=== Task requirements ===
With the images removed, transcribe the listing that follows exactly.

————

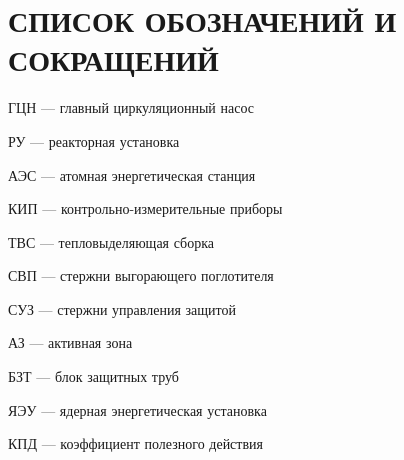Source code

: \section*{СПИСОК ОБОЗНАЧЕНИЙ И СОКРАЩЕНИЙ}
%

\noindent ГЦН — главный циркуляционный насос

\noindent РУ — реакторная установка

\noindent АЭС — атомная энергетическая станция

\noindent КИП — контрольно-измерительные приборы

\noindent ТВС — тепловыделяющая сборка

\noindent СВП — стержни выгорающего поглотителя

\noindent СУЗ — стержни управления защитой

\noindent АЗ — активная зона

\noindent БЗТ — блок защитных труб

\noindent ЯЭУ — ядерная энергетическая установка

\noindent КПД — коэффициент полезного действия



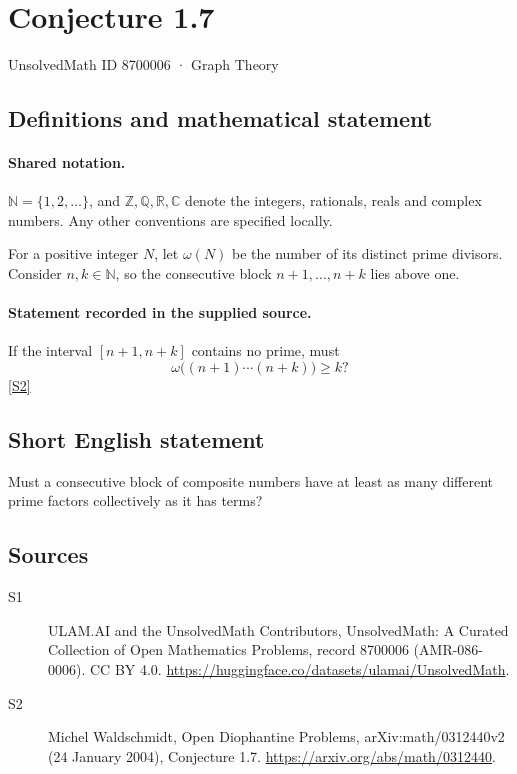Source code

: \documentclass[11pt]{article}
\newcommand{\sref}[2]{\hyperlink{source:#1:#2}{[S#2]}}
\begin{document}
\setcounter{section}{8700005}
\section{Conjecture 1.7}\label{8700006}
{\small\sffamily UnsolvedMath ID 8700006 · Graph Theory}
\subsection{Definitions and mathematical statement}

\paragraph{Shared notation.}$\mathbb N=\{1,2,\ldots\}$, and $\mathbb Z,\mathbb Q,\mathbb R,\mathbb C$ denote the integers, rationals, reals and complex numbers. Any other conventions are specified locally.


For a positive integer $N$, let $\omega(N)$ be the number of its distinct prime divisors. Consider $n,k\in\mathbb N$, so the consecutive block $n+1,\ldots,n+k$ lies above one.
\paragraph{Statement recorded in the supplied source.}
If the interval $[n+1,n+k]$ contains no prime, must \[\omega\bigl((n+1)\cdots(n+k)\bigr)\ge k?\] \sref{8700006}{2}
\subsection{Short English statement}
Must a consecutive block of composite numbers have at least as many different prime factors collectively as it has terms?
\subsection{Sources}
\begin{description}
\item[\hypertarget{source:8700006:1}{S1}] ULAM.AI and the UnsolvedMath Contributors, UnsolvedMath: A Curated Collection of Open Mathematics Problems, record 8700006 (AMR-086-0006). CC BY 4.0. \url{https://huggingface.co/datasets/ulamai/UnsolvedMath}.
\item[\hypertarget{source:8700006:2}{S2}] Michel Waldschmidt, Open Diophantine Problems, arXiv:math/0312440v2 (24 January 2004), Conjecture 1.7. \url{https://arxiv.org/abs/math/0312440}.
\end{description}
\label{end:8700006}
\end{document}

————

=== Solution to the problem ===
Source code

: \section*{СПИСОК ОБОЗНАЧЕНИЙ И СОКРАЩЕНИЙ}
%

\noindent ГЦН — главный циркуляционный насос

\noindent РУ — реакторная установка

\noindent АЭС — атомная энергетическая станция

\noindent КИП — контрольно-измерительные приборы

\noindent ТВС — тепловыделяющая сборка

\noindent СВП — стержни выгорающего поглотителя

\noindent СУЗ — стержни управления защитой

\noindent АЗ — активная зона

\noindent БЗТ — блок защитных труб

\noindent ЯЭУ — ядерная энергетическая установка

\noindent КПД — коэффициент полезного действия



Source code

: \documentclass[11pt]{article}
\newcommand{\sref}[2]{\hyperlink{source:#1:#2}{[S#2]}}
\begin{document}
\setcounter{section}{8700005}
\section{Conjecture 1.7}\label{8700006}
{\small\sffamily UnsolvedMath ID 8700006 · Graph Theory}
\subsection{Definitions and mathematical statement}

\paragraph{Shared notation.}$\mathbb N=\{1,2,\ldots\}$, and $\mathbb Z,\mathbb Q,\mathbb R,\mathbb C$ denote the integers, rationals, reals and complex numbers. Any other conventions are specified locally.


For a positive integer $N$, let $\omega(N)$ be the number of its distinct prime divisors. Consider $n,k\in\mathbb N$, so the consecutive block $n+1,\ldots,n+k$ lies above one.
\paragraph{Statement recorded in the supplied source.}
If the interval $[n+1,n+k]$ contains no prime, must \[\omega\bigl((n+1)\cdots(n+k)\bigr)\ge k?\] \sref{8700006}{2}
\subsection{Short English statement}
Must a consecutive block of composite numbers have at least as many different prime factors collectively as it has terms?
\subsection{Sources}
\begin{description}
\item[\hypertarget{source:8700006:1}{S1}] ULAM.AI and the UnsolvedMath Contributors, UnsolvedMath: A Curated Collection of Open Mathematics Problems, record 8700006 (AMR-086-0006). CC BY 4.0. \url{https://huggingface.co/datasets/ulamai/UnsolvedMath}.
\item[\hypertarget{source:8700006:2}{S2}] Michel Waldschmidt, Open Diophantine Problems, arXiv:math/0312440v2 (24 January 2004), Conjecture 1.7. \url{https://arxiv.org/abs/math/0312440}.
\end{description}
\label{end:8700006}
\end{document}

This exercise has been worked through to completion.